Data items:
··········

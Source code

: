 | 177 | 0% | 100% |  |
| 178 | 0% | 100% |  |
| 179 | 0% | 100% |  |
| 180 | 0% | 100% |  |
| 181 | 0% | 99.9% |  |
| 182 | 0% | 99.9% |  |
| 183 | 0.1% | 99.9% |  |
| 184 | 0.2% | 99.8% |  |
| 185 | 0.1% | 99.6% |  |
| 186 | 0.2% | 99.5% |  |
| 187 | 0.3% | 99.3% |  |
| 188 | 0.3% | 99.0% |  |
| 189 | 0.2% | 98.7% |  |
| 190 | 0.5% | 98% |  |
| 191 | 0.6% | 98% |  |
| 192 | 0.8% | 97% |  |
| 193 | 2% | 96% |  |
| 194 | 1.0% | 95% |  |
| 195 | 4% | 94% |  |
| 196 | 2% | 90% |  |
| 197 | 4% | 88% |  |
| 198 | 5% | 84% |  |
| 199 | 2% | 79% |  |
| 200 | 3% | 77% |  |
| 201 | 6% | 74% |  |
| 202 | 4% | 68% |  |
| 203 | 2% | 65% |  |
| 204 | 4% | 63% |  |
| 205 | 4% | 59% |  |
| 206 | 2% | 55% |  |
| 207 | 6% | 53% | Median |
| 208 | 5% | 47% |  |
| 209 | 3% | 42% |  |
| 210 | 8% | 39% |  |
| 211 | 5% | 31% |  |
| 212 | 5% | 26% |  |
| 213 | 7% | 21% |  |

··········

Restate, word for word, the final stretch of the entries above: the line containing "191 | 0.6% |" and every line after it, up to and including the last.

### Your response:
| 191 | 0.6% | 98% |  |
| 192 | 0.8% | 97% |  |
| 193 | 2% | 96% |  |
| 194 | 1.0% | 95% |  |
| 195 | 4% | 94% |  |
| 196 | 2% | 90% |  |
| 197 | 4% | 88% |  |
| 198 | 5% | 84% |  |
| 199 | 2% | 79% |  |
| 200 | 3% | 77% |  |
| 201 | 6% | 74% |  |
| 202 | 4% | 68% |  |
| 203 | 2% | 65% |  |
| 204 | 4% | 63% |  |
| 205 | 4% | 59% |  |
| 206 | 2% | 55% |  |
| 207 | 6% | 53% | Median |
| 208 | 5% | 47% |  |
| 209 | 3% | 42% |  |
| 210 | 8% | 39% |  |
| 211 | 5% | 31% |  |
| 212 | 5% | 26% |  |
| 213 | 7% | 21% |  |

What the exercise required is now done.